## Work required
From the material below, return every line that includes "begin".
• • •
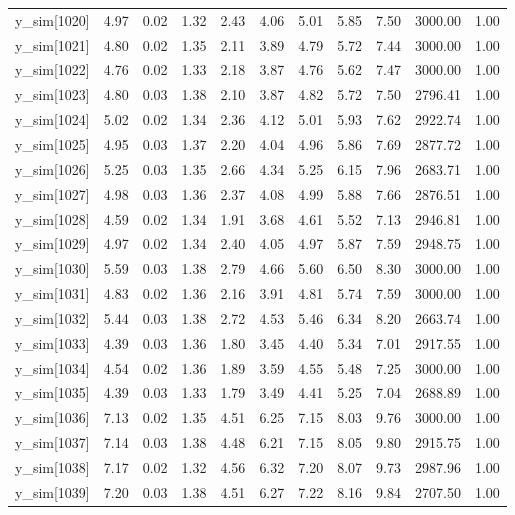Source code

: \begin{table}[ht]
\begin{tabular}{rrrrrrrrrrr}
  y\_sim[1020] & 4.97 & 0.02 & 1.32 & 2.43 & 4.06 & 5.01 & 5.85 & 7.50 & 3000.00 & 1.00 \\ 
  y\_sim[1021] & 4.80 & 0.02 & 1.35 & 2.11 & 3.89 & 4.79 & 5.72 & 7.44 & 3000.00 & 1.00 \\ 
  y\_sim[1022] & 4.76 & 0.02 & 1.33 & 2.18 & 3.87 & 4.76 & 5.62 & 7.47 & 3000.00 & 1.00 \\ 
  y\_sim[1023] & 4.80 & 0.03 & 1.38 & 2.10 & 3.87 & 4.82 & 5.72 & 7.50 & 2796.41 & 1.00 \\ 
  y\_sim[1024] & 5.02 & 0.02 & 1.34 & 2.36 & 4.12 & 5.01 & 5.93 & 7.62 & 2922.74 & 1.00 \\ 
  y\_sim[1025] & 4.95 & 0.03 & 1.37 & 2.20 & 4.04 & 4.96 & 5.86 & 7.69 & 2877.72 & 1.00 \\ 
  y\_sim[1026] & 5.25 & 0.03 & 1.35 & 2.66 & 4.34 & 5.25 & 6.15 & 7.96 & 2683.71 & 1.00 \\ 
  y\_sim[1027] & 4.98 & 0.03 & 1.36 & 2.37 & 4.08 & 4.99 & 5.88 & 7.66 & 2876.51 & 1.00 \\ 
  y\_sim[1028] & 4.59 & 0.02 & 1.34 & 1.91 & 3.68 & 4.61 & 5.52 & 7.13 & 2946.81 & 1.00 \\ 
  y\_sim[1029] & 4.97 & 0.02 & 1.34 & 2.40 & 4.05 & 4.97 & 5.87 & 7.59 & 2948.75 & 1.00 \\ 
  y\_sim[1030] & 5.59 & 0.03 & 1.38 & 2.79 & 4.66 & 5.60 & 6.50 & 8.30 & 3000.00 & 1.00 \\ 
  y\_sim[1031] & 4.83 & 0.02 & 1.36 & 2.16 & 3.91 & 4.81 & 5.74 & 7.59 & 3000.00 & 1.00 \\ 
  y\_sim[1032] & 5.44 & 0.03 & 1.38 & 2.72 & 4.53 & 5.46 & 6.34 & 8.20 & 2663.74 & 1.00 \\ 
  y\_sim[1033] & 4.39 & 0.03 & 1.36 & 1.80 & 3.45 & 4.40 & 5.34 & 7.01 & 2917.55 & 1.00 \\ 
  y\_sim[1034] & 4.54 & 0.02 & 1.36 & 1.89 & 3.59 & 4.55 & 5.48 & 7.25 & 3000.00 & 1.00 \\ 
  y\_sim[1035] & 4.39 & 0.03 & 1.33 & 1.79 & 3.49 & 4.41 & 5.25 & 7.04 & 2688.89 & 1.00 \\ 
  y\_sim[1036] & 7.13 & 0.02 & 1.35 & 4.51 & 6.25 & 7.15 & 8.03 & 9.76 & 3000.00 & 1.00 \\ 
  y\_sim[1037] & 7.14 & 0.03 & 1.38 & 4.48 & 6.21 & 7.15 & 8.05 & 9.80 & 2915.75 & 1.00 \\ 
  y\_sim[1038] & 7.17 & 0.02 & 1.32 & 4.56 & 6.32 & 7.20 & 8.07 & 9.73 & 2987.96 & 1.00 \\ 
  y\_sim[1039] & 7.20 & 0.03 & 1.38 & 4.51 & 6.27 & 7.22 & 8.16 & 9.84 & 2707.50 & 1.00 \\ 

\end{tabular}
\end{table}
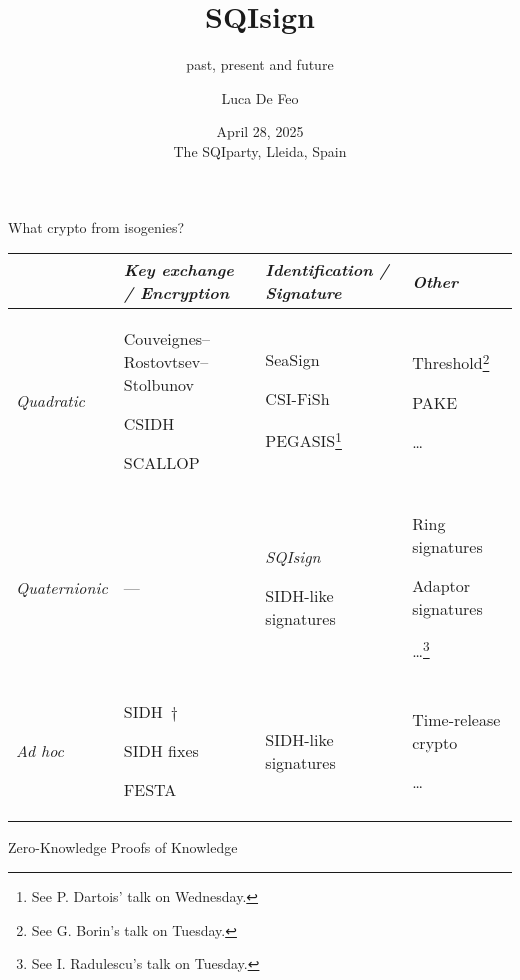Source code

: \documentclass[aspectratio=169]{beamer}
\title{SQIsign}
\subtitle{past, present and future}
\author{Luca De Feo}
\date[April 28, 2025, The SQIparty]{April 28, 2025\\
  The SQIparty, Lleida, Spain}
\institute{IBM Research Zürich}
\begin{document}
\frame[plain]{\titlepage}


\begin{frame}{What crypto from isogenies?}
  \small
  \renewcommand{\arraystretch}{1.5}
  \begin{tabular}{l p{} p{} p{}}
    & \emph{Key exchange / Encryption} & \emph{Identification / Signature} & \emph{Other}\\
    \hline
    \emph{Quadratic}
    & Couveignes--Rostovtsev--Stolbunov\par CSIDH\par SCALLOP
                                & SeaSign\par CSI-FiSh\par PEGASIS\footnote{See P. Dartois' talk on Wednesday.}
                                                             & Threshold\footnote{See G. Borin's talk on Tuesday.}\par PAKE\par \dots\\
    \emph{Quaternionic}
    & ---
                                & \strut\emph{SQIsign}\par SIDH-like signatures
                                                             & Ring signatures\par Adaptor signatures\par \dots\footnote{See I. Radulescu's talk on Tuesday.}\\
    \emph{\textit{Ad hoc}}
    & \strut\alert{SIDH~$\dagger$}\par SIDH fixes\par FESTA
                                & SIDH-like signatures
                                                             & Time-release crypto\par\dots
  \end{tabular}
\end{frame}


\begin{frame}{Zero-Knowledge Proofs of Knowledge}
  \centering
\end{frame}
\end{document}
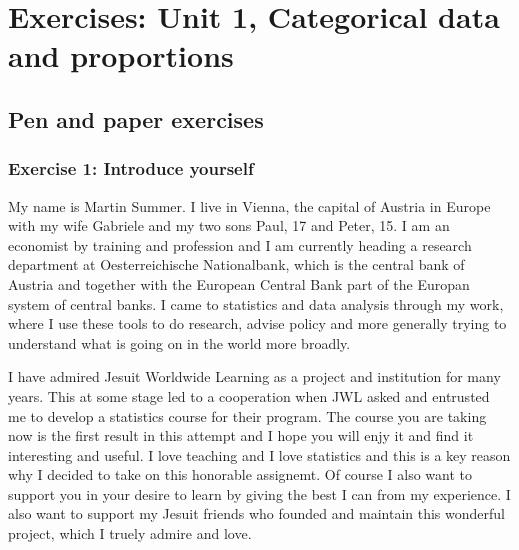 \documentclass[letterpaper,10pt,english]{jupyterBook}
\begin{document}
\sphinxstepscope


\chapter{Exercises: Unit 1, Categorical data and proportions}
\label{\detokenize{exercises_unit_1:exercises-unit-1-categorical-data-and-proportions}}\label{\detokenize{exercises_unit_1::doc}}

\section{Pen and paper exercises}
\label{\detokenize{exercises_unit_1:pen-and-paper-exercises}}

\subsection{Exercise 1: Introduce yourself}
\label{\detokenize{exercises_unit_1:exercise-1-introduce-yourself}}
\sphinxAtStartPar
My name is Martin Summer. I live in Vienna, the capital of Austria in Europe with my wife Gabriele and my two sons Paul, 17 and Peter, 15. I am an economist by training and profession and I am currently heading a research department at Oesterreichische Nationalbank, which is the central bank of Austria and together with the European Central Bank part of the Europan system of central banks. I came to statistics and data analysis through my work, where I use these tools to do research, advise policy and more generally trying to understand what is going on in the world more broadly.

\sphinxAtStartPar
I have admired Jesuit Worldwide Learning as a project and institution for many years. This at some stage led to a cooperation when JWL asked and entrusted me to develop a statistics course for their program. The course you are taking now is the first result in this attempt and I hope you will enjy it and find it interesting and useful. I love teaching and I love statistics and this is a key reason why I decided to take on this honorable assignemt. Of course I also want to support you in your desire to learn by giving the best I can from my experience. I also want to support my Jesuit friends who founded and maintain this wonderful project, which I truely admire and love.
\end{document}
• • •
## Solution
: \begin{table}[ht]
\begin{tabular}{rrrrrrrrrrr}
\begin{document}
\begin{frame}{What crypto from isogenies?}
  \begin{tabular}{l p{} p{} p{}}
\begin{frame}{Zero-Knowledge Proofs of Knowledge}
\begin{document}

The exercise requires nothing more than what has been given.